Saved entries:
==*==

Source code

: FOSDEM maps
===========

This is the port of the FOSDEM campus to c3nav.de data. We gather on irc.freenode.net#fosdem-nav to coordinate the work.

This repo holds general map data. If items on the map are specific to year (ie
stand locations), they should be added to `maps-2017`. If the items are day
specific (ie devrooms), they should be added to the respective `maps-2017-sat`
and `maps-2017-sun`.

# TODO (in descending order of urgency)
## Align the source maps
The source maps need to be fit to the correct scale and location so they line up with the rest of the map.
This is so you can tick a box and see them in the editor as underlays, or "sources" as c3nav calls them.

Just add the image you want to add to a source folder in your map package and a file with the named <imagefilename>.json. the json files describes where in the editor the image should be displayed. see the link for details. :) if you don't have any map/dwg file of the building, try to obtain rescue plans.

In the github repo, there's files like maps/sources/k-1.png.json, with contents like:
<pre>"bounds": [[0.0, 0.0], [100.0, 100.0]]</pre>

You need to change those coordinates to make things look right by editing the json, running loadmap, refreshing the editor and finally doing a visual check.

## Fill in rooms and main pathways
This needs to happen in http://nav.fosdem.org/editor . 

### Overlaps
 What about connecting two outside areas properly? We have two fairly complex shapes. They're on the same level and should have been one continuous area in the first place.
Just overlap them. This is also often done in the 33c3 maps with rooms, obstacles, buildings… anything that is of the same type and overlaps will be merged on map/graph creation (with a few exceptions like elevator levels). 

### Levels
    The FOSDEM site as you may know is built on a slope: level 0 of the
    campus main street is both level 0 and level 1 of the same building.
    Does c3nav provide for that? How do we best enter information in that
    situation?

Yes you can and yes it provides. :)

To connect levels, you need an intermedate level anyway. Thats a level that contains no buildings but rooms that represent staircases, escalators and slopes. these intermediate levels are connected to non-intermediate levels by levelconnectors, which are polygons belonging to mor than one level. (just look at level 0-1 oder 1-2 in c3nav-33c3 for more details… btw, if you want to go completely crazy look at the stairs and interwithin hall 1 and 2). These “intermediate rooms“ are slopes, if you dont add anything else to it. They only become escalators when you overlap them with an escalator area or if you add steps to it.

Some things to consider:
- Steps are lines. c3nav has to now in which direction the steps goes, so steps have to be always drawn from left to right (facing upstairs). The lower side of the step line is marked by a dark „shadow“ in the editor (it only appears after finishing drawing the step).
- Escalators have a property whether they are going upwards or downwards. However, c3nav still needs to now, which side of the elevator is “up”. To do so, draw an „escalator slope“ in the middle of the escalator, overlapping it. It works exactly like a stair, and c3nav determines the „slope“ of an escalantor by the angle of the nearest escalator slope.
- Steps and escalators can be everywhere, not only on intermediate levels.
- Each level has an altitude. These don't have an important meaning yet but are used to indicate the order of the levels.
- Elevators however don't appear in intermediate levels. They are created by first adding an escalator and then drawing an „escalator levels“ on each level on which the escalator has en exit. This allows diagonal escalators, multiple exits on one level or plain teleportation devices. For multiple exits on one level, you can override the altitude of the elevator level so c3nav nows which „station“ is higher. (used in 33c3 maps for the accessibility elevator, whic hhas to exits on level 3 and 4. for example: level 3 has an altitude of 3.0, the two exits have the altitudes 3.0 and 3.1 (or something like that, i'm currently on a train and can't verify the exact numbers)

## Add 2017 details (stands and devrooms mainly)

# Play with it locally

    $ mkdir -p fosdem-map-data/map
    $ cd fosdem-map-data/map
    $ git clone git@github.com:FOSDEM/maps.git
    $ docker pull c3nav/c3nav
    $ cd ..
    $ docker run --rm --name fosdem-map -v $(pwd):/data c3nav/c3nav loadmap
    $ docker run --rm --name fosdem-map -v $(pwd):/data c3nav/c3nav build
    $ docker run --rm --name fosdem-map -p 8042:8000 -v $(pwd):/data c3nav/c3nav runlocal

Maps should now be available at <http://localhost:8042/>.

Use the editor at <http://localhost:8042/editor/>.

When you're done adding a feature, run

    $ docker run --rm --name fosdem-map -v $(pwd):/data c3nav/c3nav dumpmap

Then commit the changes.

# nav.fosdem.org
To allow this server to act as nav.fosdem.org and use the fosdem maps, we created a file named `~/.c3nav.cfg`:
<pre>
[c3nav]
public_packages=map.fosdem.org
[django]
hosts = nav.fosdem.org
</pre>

==*==

• **Task goal**
The lines above starting at the one that contains "## Align the source maps" and ending at the one that contains "This is so you" must be transcribed exactly, and no other lines may appear.

• **Solution for this exercise**
## Align the source maps
The source maps need to be fit to the correct scale and location so they line up with the rest of the map.
This is so you can tick a box and see them in the editor as underlays, or "sources" as c3nav calls them.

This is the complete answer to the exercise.